By the early 1940s, “boogie-woogie,” a genuine African American piano style, had been fully integrated into American popular music. Songs like “Boogie Woogie Bugle Boy” and “Beat Me Daddy (Eight to the Bar)” referenced the name and style, yet paid little attention to the eight-to-the-bar rhythmic foundation. Still, there were many pianists, both black and white, who played the music in an authentic manner. Meade Lux Lewis was one of the best.
Boogie-woogie developed in the 1920s as a one particular approach to instrumental blues. This piano music was played for dancing, as well as ambient music in any variety of dives, barrooms and houses of ill repute. While there were recordings of the music during this period and into the 1930s, boogie-woogie gained significant exposure when Meade Lux Lewis and a number of other like-minded pianists were featured in a pair of concerts in Carnegie Hall (1939) called “Spirituals to Swing.”
The boogie-woogie fad commenced, and the music was played more and more by big bands, both sweet and hot. It was an important element of Louis Jordan’s music who, in turn, passed the baton to such rock pioneers as Fats Domino and Little Richard. And the early purveyors of the music, Meade Lux Lewis, Albert Ammons, Pete Johnson and Jimmy Yancy, kept the original style alive.
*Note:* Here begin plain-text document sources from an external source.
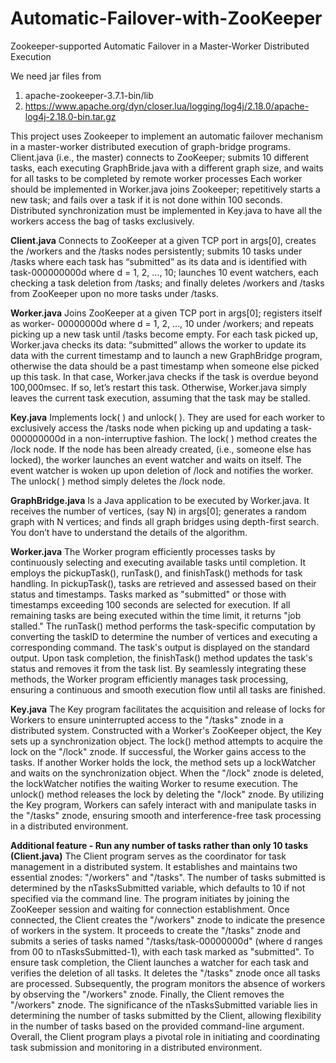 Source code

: # Automatic-Failover-with-ZooKeeper
Zookeeper-supported Automatic Failover in a Master-Worker Distributed Execution

We need jar files from

1. apache-zookeeper-3.7.1-bin/lib
2. https://www.apache.org/dyn/closer.lua/logging/log4j/2.18.0/apache-log4j-2.18.0-bin.tar.gz


This project uses Zookeeper to implement an automatic failover mechanism in a master-worker distributed execution of graph-bridge programs. Client.java (i.e., the master) connects to ZooKeeper;
submits 10 different tasks, each executing GraphBride.java with a different graph size, and waits for all tasks to be completed by remote worker processes Each worker should be implemented in Worker.java joins Zookeeper; repetitively starts a new task; and fails over a task if it is not done within 100 seconds. Distributed synchronization must be implemented in Key.java to have all the workers access the bag of tasks exclusively.

**Client.java** Connects to ZooKeeper at a given TCP port in args[0], creates the /workers and the /tasks nodes persistently; submits 10 tasks under /tasks where each task has “submitted” as its data and is identified with task-000000000d where d = 1, 2, …, 10; launches 10 event watchers, each checking a task deletion from /tasks; and finally deletes /workers and /tasks from ZooKeeper upon no more tasks under /tasks.

**Worker.java** Joins ZooKeeper at a given TCP port in args[0]; registers itself as worker- 00000000d where d = 1, 2, …, 10 under /workers; and repeats picking up a new task until /tasks become empty. For each task picked up, Worker.java checks its data: “submitted” allows the worker to update its data with the current timestamp and to launch a new GraphBridge program, otherwise the data should be a past timestamp when someone else picked up this task. In that case, Worker.java checks if the task is overdue beyond 100,000msec. If so, let’s restart this task. Otherwise, Worker.java simply leaves the current task execution, assuming that the task may be stalled.


**Key.java** Implements lock( ) and unlock( ). They are used for each worker to exclusively access the /tasks node when picking up and updating a task- 000000000d in a non-interruptive fashion. The lock( ) method creates the /lock node. If the node has been already created, (i.e., someone else has locked), the worker launches an event watcher and waits on itself. The event watcher is woken up upon deletion of /lock and notifies the worker. The unlock( ) method simply deletes the /lock node.

**GraphBridge.java** Is a Java application to be executed by Worker.java. It receives the number of vertices, (say N) in args[0]; generates a random graph with N vertices; and finds all graph bridges using depth-first search. You don’t have to understand the details of the algorithm.

**Worker.java**
The Worker program efficiently processes tasks by continuously selecting and executing available tasks until completion. It employs the pickupTask(), runTask(), and finishTask() methods for task handling. In pickupTask(), tasks are retrieved and assessed based on their status and timestamps. Tasks marked as "submitted" or those with timestamps exceeding 100 seconds are selected for execution. If all remaining tasks are being executed within the time limit, it returns "job stalled." The runTask() method performs the task-specific computation by converting the taskID to determine the number of vertices and executing a corresponding command. The task's output is displayed on the standard output. Upon task completion, the finishTask() method updates the task's status and removes it from the task list. By seamlessly integrating these methods, the Worker program efficiently manages task processing, ensuring a continuous and smooth execution flow until all tasks are finished.

**Key.java**
The Key program facilitates the acquisition and release of locks for Workers to ensure uninterrupted access to the "/tasks" znode in a distributed system. Constructed with a Worker's ZooKeeper object, the Key sets up a synchronization object. The lock() method attempts to acquire the lock on the "/lock" znode. If successful, the Worker gains access to the tasks. If another Worker holds the lock, the method sets up a lockWatcher and waits on the synchronization object. When the "/lock" znode is deleted, the lockWatcher notifies the waiting Worker to resume execution. The unlock() method releases the lock by deleting the "/lock" znode. By utilizing the Key program, Workers can safely interact with and manipulate tasks in the "/tasks" znode, ensuring smooth and interference-free task processing in a distributed environment.

**Additional feature - Run any number of tasks rather than only 10 tasks (Client.java)**
The Client program serves as the coordinator for task management in a distributed system. It establishes and maintains two essential znodes: "/workers" and "/tasks". The number of tasks submitted is determined by the nTasksSubmitted variable, which defaults to 10 if not specified via the command line. The program initiates by joining the ZooKeeper session and waiting for connection establishment. Once connected, the Client creates the "/workers" znode to indicate the presence of workers in the system. It proceeds to create the "/tasks" znode and submits a series of tasks named "/tasks/task-00000000d" (where d ranges from 00 to nTasksSubmitted-1), with each task marked as "submitted". To ensure task completion, the Client launches a watcher for each task and verifies the deletion of all tasks. It deletes the "/tasks" znode once all tasks are processed. Subsequently, the program monitors the absence of workers by observing the "/workers" znode. Finally, the Client removes the "/workers" znode. The significance of the nTasksSubmitted variable lies in determining the number of tasks submitted by the Client, allowing flexibility in the number of tasks based on the provided command-line argument. Overall, the Client program plays a pivotal role in initiating and coordinating task submission and monitoring in a distributed environment.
Meade Lux Lewis was working in Los Angeles in 1944 and was called to Radio Recorders in Hollywood to wax three soundtracks in January 1944. He returned to the Gordon Street Studios four days later, along with a number of other black performers (identified on screen), for sideline photography. Boogie Woogie is a piano solo, start to finish, and a wonderful musical tour-de-force. (The brief flourishes that are edited in at the beginning and end of the film were recorded by bandleader Billy McDonald.)